Armando nació a fines de 1930 y con algo de nostalgia o tal vez con ironía, dice que aquel fue el último año en el que se hicieron las cosas bien: "Después, el país ha sido todo un lío, ¿no le parece?", comenta sin esperar respuesta, con la vista sobre la mesa y concentrado en lo suyo: dándole forma con una lija fina a los guardabarros de un pequeño Ford A. Así, con cada pasada de su mano, el aire se llena del polvillo que suelta la madera y que flota en el grueso rayo de sol que entra por la ventana.
“Acá tengo buena luz para trabajar todo el día y a veces me paso horas en esto”, explica en su taller, donde hay un torno, la caladora, el resto de las herramientas, algunos cuadros de la familia o de amigos y también esa ventana luminosa que da al patio de su casa, en el barrio Jardín, de San Martín.
“Mi papá fue un gran laburante y tenía un aserradero no muy lejos de acá; cuando yo estaba en cuarto grado le dije que quería dejar la escuela, él me miró serio y me contestó que no quería vagos en la casa. Así fue que con 10 años empecé a trabajar en un taller metalúrgico, al principio pasando la escoba, que era como se empezaba a aprender un oficio en aquellos años”.
Allí, en aquel taller y siendo poco más que un niño, Armando aprendió el trabajo y con solo 16 años llegó a maestro tornero, un oficio que nunca perdió y que hoy practica con destreza en cada juguete que fabrica. Con paciencia y en ocasiones a pedido, don Armando construye autos, aviones, camiones y trenes; también trompos y baleros, casitas de muñecas, marionetas y hasta bastones y baúles.
Sus vehículos de madera no son réplicas sino imitaciones que en algunos casos tienen gran parecido con el original y en otros no tanto, aunque lo importante es la simpatía que despiertan esos juguetes y que acarrea en muchos la nostalgia de otras épocas.

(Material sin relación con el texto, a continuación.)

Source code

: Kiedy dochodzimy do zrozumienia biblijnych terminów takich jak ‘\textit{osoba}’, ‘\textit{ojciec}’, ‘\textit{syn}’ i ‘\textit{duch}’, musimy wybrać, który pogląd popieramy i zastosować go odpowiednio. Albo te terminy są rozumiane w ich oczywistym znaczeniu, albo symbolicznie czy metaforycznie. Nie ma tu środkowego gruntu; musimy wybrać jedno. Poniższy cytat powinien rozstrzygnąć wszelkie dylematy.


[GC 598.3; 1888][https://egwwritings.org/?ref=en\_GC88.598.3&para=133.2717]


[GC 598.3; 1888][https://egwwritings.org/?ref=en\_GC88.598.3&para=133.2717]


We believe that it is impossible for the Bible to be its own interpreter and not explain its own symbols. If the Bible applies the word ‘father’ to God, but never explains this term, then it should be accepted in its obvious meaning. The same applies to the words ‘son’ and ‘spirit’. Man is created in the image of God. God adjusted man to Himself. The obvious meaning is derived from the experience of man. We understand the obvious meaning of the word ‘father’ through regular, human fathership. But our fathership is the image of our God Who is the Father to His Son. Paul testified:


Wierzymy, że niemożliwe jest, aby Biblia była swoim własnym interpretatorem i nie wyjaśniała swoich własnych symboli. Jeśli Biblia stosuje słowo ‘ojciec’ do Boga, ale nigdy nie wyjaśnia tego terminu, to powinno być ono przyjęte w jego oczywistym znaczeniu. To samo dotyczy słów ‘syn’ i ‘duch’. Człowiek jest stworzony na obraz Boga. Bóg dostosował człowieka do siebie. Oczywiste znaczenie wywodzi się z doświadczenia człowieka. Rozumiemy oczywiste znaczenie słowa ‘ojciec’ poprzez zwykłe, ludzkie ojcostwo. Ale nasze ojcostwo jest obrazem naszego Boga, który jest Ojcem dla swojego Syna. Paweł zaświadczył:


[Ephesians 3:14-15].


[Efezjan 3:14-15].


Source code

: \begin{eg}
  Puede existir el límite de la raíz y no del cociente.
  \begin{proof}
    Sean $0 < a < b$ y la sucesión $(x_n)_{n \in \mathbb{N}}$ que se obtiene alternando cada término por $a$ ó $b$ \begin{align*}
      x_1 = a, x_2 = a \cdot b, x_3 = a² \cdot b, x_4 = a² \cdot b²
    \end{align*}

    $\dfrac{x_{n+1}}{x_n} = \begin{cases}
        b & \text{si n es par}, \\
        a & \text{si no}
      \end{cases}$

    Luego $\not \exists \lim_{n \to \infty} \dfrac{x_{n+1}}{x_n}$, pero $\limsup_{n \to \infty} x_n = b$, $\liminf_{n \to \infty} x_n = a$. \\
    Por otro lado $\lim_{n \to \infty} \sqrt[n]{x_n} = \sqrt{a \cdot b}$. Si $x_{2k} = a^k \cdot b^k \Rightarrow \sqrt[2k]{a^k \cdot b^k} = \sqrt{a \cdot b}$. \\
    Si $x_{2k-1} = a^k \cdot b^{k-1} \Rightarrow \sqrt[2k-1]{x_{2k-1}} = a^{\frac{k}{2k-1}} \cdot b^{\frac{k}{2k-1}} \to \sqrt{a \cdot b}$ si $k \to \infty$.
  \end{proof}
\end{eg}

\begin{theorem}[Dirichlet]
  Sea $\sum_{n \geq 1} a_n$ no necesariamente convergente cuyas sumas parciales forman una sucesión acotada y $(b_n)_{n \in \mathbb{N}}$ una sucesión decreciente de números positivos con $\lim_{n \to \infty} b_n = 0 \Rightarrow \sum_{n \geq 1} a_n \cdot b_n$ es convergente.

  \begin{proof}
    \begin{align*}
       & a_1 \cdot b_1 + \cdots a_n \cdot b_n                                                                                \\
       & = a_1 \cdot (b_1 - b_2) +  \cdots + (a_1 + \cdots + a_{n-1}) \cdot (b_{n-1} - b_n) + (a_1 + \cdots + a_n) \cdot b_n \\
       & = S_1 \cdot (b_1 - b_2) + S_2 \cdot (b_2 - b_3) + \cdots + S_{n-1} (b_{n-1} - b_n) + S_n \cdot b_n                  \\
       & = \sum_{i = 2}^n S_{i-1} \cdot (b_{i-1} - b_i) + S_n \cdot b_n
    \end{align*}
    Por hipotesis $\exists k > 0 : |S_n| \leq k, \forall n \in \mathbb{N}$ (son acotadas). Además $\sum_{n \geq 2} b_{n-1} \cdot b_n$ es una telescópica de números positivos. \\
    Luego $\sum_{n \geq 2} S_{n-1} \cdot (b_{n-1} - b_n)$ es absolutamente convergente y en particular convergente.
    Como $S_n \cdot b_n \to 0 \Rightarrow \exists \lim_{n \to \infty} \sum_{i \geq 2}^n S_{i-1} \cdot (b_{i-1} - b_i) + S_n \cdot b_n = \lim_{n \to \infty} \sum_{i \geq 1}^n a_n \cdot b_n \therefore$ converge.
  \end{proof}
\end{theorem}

“Capaz que usted no va a creer, pero yo vendo más juguetes para el Día del Padre que para el del Niño”, cuenta y sigue: “Y es lógico. Los pibes de ahora juegan a otra cosa, no les interesan mis autitos de madera y ya no andan por las veredas tirando con una piolita de algún camión. Eso se acabó”.
-¿Y qué siente cuando ve eso?
-Y... un poco de pena, pero capaz que sea una pena egoísta por no ver más lo que yo viví. Ahora los niños están con las computadoras y ese tipo de juegos. Por eso es que yo le digo que le vendo a los más grandes.

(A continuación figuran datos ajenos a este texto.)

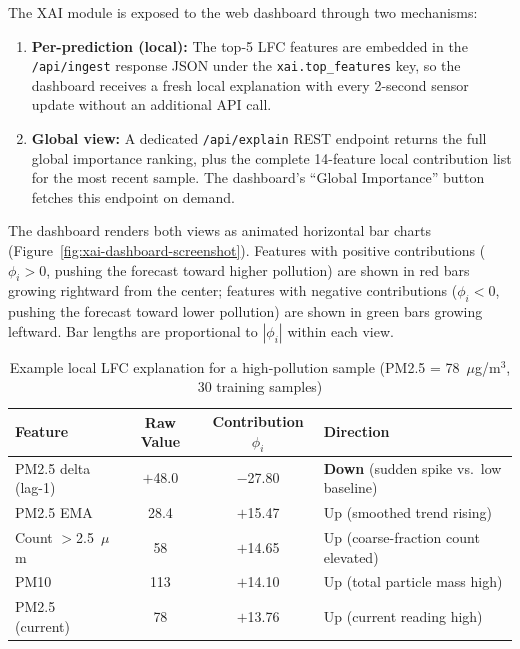 The XAI module is exposed to the web dashboard through two mechanisms:

\begin{enumerate}
    \item \textbf{Per-prediction (local):} The top-5 LFC features are embedded in the \texttt{/api/ingest} response JSON under the \texttt{xai.top\_features} key, so the dashboard receives a fresh local explanation with every 2-second sensor update without an additional API call.
    \item \textbf{Global view:} A dedicated \texttt{/api/explain} REST endpoint returns the full global importance ranking, plus the complete 14-feature local contribution list for the most recent sample. The dashboard's ``Global Importance'' button fetches this endpoint on demand.
\end{enumerate}

The dashboard renders both views as animated horizontal bar charts (Figure~\ref{fig:xai-dashboard-screenshot}). Features with positive contributions ($\phi_i > 0$, pushing the forecast toward higher pollution) are shown in red bars growing rightward from the center; features with negative contributions ($\phi_i < 0$, pushing the forecast toward lower pollution) are shown in green bars growing leftward. Bar lengths are proportional to $|\phi_i|$ within each view.

\begin{table}[htbp]
\centering
\caption{Example local LFC explanation for a high-pollution sample (PM2.5 = 78~$\mu$g/m$^3$, 30 training samples)}
\label{tab:xai-example}
\small
\begin{tabular}{@{}lccl@{}}
\toprule
\textbf{Feature} & \textbf{Raw Value} & \textbf{Contribution $\phi_i$} & \textbf{Direction} \\
\midrule
PM2.5 delta (lag-1) & $+$48.0 & $-$27.80 & \textbf{Down} (sudden spike vs.\ low baseline) \\
PM2.5 EMA           & 28.4    & $+$15.47 & Up   (smoothed trend rising) \\
Count $>$2.5~$\mu$m & 58      & $+$14.65 & Up   (coarse-fraction count elevated) \\
PM10                & 113     & $+$14.10 & Up   (total particle mass high) \\
PM2.5 (current)     & 78      & $+$13.76 & Up   (current reading high) \\
\bottomrule
\end{tabular}
\end{table}

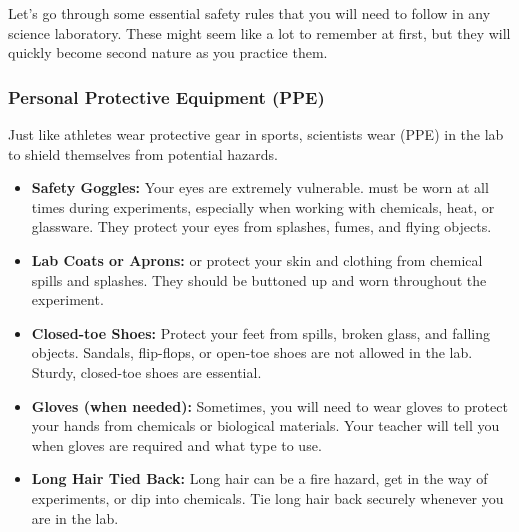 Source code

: Let’s go through some essential safety rules that you will need to follow in any science laboratory. These might seem like a lot to remember at first, but they will quickly become second nature as you practice them.

\subsubsection{Personal Protective Equipment (PPE)}

Just like athletes wear protective gear in sports, scientists wear  (PPE) in the lab to shield themselves from potential hazards.

\begin{itemize}
    \item \textbf{Safety Goggles:}  Your eyes are extremely vulnerable.  must be worn at all times during experiments, especially when working with chemicals, heat, or glassware. They protect your eyes from splashes, fumes, and flying objects.
    \item \textbf{Lab Coats or Aprons:}   or  protect your skin and clothing from chemical spills and splashes. They should be buttoned up and worn throughout the experiment.
    \item \textbf{Closed-toe Shoes:}  Protect your feet from spills, broken glass, and falling objects. Sandals, flip-flops, or open-toe shoes are not allowed in the lab. Sturdy, closed-toe shoes are essential.
    \item \textbf{Gloves (when needed):}  Sometimes, you will need to wear gloves to protect your hands from chemicals or biological materials. Your teacher will tell you when gloves are required and what type to use.
    \item \textbf{Long Hair Tied Back:}  Long hair can be a fire hazard, get in the way of experiments, or dip into chemicals. Tie long hair back securely whenever you are in the lab.
\end{itemize}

Y me cuenta entonces del coche autobomba que construyó para el cuerpo de bomberos de Las Catitas, del tren que le compró un viejo ferroviario de Palmira o del Citroen 3CV que una mujer le encargó para regalarle a su papá: “Es que el hombre siempre tuvo uno de esos y ya no podía manejar más. Le dije a la hija que me trajera una foto del auto de frente y otra de perfil, y se lo armé en una semana. Se fue contenta”, recuerda.
Mientras lo veo trabajar, le pregunto cuándo comenzó a fabricar juguetes de madera y me dice que de algún modo lo ha hecho siempre: “Solo que cuando era niño me las ingeniaba con lo que tenía: las ruedas de mis autos eran latas de picadillo o corchos de bordalesas”.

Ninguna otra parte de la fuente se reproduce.